13 Things You Can Only Say To Your Work BFF

Imagine a world where there is peanut butter, but no jelly. A world where there are puppies, but no Instagram to show them off on. A world where there are feelings, but no Taylor Swift song to accompany them. I know, I know. I took you to a dark place, but I had my reasons. I use these crucial pairings to illustrate a point: Not having a work BFF is like only being half of a whole. I don't know if I've ever truly been in love, but I do know for a fact that I have found soulmates in work best friends that will probably never compare to the "real" thing. Step aside, The Notebook. When I write, direct, and star in Work BFF Book, Ryan Gosling's scruff will be old news.

It doesn't matter who you are, where you're from (♫ what you did ♫...OK, sorry, back on track), because even if you and your Work BFF could not be more different, you still understand each other on a primal level that the rest of the non co-worker plebes ever can. At some point in your work BFF-ship, words no longer matter. You can communicate solely through eye contact and strategically-picked emojis. Regardless of how you and your work BFF vibe each other during the day, though, one fact remains indisputable: There are some things in this universe you can only say to your work BFF. Here are a few of the key ones:

"My [insert friend/family member/sexy times partner from the real world] is being such a jackass."

Work best friends: Listening to us bitch about the rest of the people in our lives since pretty much the dawn of time. It's like an all access pass to whining about other people, because it's not like your work BFF is going to go all #TeamOtherGuy on you like people in your friend circle might. Your work BFF will always hate on whomever you are hating on in your life right with you, no questions asked.

"Is there blood on my butt?"

In my mind's eye, my uterus is some 8-year-old pranking punk ass little brother that wants to catch me off guard at all times. And when you're taken by surprise at work, there's really no discreet way to check your butt for period blood without looking like a dog chasing its own tail. Enter your work BFF, AKA your menstrual hero.

"Stuck in bathroom plz bring tampon"

Nobody else could be trusted to receive this distress call via text. They're like the Sam to your period-stricken Frodo.

"Hot person in the office, HOT PERSON IN THE OFFICE, HOT. PERSON. IN. THE. OFFICE!!"

You don't say this out loud, obvi. You say it with your eyeballs, and perhaps a very covert half-smirk, and then boom. Hello, studly delivery guy/person who got off on the wrong floor/person we hired to mortally humiliate our boss by singing on their birthday. 'Sup.

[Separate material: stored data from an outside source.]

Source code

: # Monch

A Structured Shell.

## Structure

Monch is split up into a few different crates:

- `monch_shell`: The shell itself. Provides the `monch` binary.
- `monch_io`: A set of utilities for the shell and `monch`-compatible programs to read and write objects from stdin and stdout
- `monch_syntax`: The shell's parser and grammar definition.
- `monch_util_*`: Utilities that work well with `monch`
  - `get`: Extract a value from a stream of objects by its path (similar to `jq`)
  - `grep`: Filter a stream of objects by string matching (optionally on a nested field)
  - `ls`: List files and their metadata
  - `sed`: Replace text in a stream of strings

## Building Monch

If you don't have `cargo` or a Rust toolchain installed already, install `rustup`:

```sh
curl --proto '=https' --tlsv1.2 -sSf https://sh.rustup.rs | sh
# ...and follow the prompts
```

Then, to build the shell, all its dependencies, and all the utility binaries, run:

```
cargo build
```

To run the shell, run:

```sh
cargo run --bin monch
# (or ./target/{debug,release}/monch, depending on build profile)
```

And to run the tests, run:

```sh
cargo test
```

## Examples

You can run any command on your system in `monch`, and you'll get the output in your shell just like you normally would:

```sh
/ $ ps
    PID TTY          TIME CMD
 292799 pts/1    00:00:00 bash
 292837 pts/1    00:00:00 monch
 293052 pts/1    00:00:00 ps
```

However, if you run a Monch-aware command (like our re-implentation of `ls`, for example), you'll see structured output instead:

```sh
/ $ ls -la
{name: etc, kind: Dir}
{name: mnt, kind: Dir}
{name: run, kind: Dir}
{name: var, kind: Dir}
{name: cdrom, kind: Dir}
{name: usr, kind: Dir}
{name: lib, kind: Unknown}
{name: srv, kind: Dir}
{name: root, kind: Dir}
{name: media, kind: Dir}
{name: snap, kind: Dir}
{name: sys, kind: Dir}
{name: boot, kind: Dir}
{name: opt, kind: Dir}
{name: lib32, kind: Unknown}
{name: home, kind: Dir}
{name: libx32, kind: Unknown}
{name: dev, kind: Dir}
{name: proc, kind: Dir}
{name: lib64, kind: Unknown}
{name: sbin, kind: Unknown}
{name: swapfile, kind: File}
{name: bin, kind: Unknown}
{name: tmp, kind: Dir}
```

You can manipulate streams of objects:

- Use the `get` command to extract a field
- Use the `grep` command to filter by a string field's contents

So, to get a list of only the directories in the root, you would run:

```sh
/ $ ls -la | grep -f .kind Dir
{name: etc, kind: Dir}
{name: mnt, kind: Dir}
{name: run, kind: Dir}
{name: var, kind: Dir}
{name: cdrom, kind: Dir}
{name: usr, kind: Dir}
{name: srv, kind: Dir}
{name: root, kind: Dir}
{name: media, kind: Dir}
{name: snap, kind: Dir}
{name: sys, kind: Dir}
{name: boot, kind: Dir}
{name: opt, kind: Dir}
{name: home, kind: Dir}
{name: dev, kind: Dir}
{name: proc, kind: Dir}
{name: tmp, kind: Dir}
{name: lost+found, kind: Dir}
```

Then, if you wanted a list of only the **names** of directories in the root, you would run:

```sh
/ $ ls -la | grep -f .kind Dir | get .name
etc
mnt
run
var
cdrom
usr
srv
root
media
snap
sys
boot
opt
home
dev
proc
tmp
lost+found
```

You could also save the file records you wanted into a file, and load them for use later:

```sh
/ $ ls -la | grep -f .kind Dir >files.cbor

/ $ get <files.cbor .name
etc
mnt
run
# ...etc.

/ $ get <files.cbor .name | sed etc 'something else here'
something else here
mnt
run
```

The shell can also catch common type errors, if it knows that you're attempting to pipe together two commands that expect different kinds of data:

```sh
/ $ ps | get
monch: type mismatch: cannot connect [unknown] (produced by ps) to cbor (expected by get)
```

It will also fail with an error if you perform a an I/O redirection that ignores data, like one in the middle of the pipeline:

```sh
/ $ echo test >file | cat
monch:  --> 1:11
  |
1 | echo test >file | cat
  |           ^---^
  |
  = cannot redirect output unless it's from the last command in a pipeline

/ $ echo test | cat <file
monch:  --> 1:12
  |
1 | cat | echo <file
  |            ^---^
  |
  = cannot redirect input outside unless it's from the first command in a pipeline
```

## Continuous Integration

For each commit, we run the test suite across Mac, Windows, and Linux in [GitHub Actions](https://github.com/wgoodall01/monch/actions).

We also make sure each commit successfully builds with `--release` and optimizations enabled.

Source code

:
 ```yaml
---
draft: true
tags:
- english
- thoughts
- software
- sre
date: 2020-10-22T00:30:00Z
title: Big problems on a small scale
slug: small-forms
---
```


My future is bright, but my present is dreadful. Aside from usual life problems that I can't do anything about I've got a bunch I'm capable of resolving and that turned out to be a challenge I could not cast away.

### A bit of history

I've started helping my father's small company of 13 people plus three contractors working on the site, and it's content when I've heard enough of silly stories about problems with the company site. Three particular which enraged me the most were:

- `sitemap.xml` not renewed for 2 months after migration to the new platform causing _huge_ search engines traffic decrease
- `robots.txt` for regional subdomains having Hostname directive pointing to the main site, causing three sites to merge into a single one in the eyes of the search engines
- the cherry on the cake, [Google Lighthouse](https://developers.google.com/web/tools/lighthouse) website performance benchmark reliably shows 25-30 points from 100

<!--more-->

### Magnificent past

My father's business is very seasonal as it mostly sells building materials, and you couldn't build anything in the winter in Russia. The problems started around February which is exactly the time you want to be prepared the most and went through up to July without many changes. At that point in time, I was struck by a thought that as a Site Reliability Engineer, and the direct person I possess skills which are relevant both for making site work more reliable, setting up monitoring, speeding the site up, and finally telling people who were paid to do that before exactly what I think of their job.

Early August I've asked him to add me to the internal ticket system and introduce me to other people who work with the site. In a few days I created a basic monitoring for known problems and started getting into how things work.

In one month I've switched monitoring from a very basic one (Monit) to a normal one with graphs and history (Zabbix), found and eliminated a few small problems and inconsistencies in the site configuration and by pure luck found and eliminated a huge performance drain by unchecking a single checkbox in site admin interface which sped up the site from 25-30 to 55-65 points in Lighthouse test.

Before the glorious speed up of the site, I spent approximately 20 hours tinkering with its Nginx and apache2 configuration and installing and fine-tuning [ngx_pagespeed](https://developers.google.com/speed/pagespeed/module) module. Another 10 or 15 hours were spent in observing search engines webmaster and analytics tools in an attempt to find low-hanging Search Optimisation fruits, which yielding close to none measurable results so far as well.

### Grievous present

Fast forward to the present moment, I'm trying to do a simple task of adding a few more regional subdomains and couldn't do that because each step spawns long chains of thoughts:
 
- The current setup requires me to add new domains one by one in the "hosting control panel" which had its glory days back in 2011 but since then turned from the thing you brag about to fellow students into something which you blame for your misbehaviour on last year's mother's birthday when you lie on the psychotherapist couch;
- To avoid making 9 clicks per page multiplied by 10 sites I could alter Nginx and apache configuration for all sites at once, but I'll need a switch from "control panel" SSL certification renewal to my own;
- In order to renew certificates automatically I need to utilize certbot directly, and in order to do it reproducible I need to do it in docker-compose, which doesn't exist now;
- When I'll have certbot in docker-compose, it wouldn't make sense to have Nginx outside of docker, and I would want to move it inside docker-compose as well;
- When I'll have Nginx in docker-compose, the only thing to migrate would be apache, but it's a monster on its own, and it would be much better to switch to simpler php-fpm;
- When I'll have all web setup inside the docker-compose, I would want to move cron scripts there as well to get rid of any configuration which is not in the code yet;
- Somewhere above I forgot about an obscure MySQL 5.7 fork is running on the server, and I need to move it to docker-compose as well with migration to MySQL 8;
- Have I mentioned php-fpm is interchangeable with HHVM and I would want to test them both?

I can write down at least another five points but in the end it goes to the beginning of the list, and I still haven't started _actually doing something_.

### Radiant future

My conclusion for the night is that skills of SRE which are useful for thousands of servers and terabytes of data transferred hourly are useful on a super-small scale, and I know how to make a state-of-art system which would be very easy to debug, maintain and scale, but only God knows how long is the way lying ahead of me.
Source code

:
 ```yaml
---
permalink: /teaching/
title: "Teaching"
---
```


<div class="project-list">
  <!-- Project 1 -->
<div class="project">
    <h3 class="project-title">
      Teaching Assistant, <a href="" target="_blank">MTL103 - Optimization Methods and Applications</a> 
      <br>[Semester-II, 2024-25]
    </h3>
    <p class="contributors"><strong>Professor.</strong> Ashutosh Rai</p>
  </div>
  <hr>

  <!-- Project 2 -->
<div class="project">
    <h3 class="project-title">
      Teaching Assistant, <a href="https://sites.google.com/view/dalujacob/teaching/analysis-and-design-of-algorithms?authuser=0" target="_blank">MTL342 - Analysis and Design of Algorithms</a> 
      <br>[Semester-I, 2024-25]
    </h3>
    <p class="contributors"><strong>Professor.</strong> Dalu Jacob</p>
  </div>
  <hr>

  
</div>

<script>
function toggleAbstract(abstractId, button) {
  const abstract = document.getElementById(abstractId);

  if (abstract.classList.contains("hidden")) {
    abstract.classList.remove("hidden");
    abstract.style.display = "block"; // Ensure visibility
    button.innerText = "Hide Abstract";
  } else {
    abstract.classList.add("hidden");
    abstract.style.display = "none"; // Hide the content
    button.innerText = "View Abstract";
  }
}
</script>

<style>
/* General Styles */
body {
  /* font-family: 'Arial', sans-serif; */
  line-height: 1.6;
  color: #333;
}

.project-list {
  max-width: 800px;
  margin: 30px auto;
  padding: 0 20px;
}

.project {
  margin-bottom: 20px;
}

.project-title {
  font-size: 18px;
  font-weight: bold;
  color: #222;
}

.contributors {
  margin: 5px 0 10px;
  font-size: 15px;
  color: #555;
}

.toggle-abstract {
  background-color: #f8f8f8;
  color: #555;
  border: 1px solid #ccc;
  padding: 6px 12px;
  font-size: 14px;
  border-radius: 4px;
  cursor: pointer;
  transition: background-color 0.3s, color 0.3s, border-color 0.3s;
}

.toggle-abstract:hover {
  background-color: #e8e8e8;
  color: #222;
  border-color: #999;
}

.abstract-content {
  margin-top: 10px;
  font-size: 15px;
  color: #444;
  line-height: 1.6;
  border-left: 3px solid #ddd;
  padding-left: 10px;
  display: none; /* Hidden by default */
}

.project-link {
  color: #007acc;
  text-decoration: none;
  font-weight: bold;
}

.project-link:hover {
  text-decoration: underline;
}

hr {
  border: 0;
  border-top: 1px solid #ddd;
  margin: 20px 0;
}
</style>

"Wow, you look like crap."

No judgment. Only sympathy. Commence the breakdown of what riveting party story and/or hell scape went down the night before.

"Oh my god, I totally forgot to put on deodorant today."

I don't know why as humans we feel it necessary to vocalize this in the rare instances it happens. I'll consult some science about it, maybe. But the fact of the matter is, you're going to awkwardly confess it to someone no matter what happens, and your work BFF loves you no matter how rank you are.


You're kidding (mostly), but on the days when you seriously want to kick the printer into the next dimension and the entire office feels like a pool of suck, it feels good to say it out loud to someone who A). Totally has been there, and B). Isn't about to call HR on your ass.


You're also allowed to spontaneously fire each other on the reg. Offenses include: Making terrible puns, calling sick out of work and leaving your work BFF lonely, and sneaking Taylor Swift lyrics into headlines (SORRY NOT SORRY about that last one, America).

"What should I get for lunch?"

It's not even that you're asking this relatively innocuous question. It's that you expect them to spend the next 5-10 minutes of their lives considering the answer to this question as seriously as they would consider a marriage proposal, because let's be real, guys, lunch is the best part of any weekday. I don't need someone's weak sauce, "Oh, there's a Panera down the street" crap. I need someone who isn't afraid to open their Seamless app and get their hands dirty. My lunch depends on it.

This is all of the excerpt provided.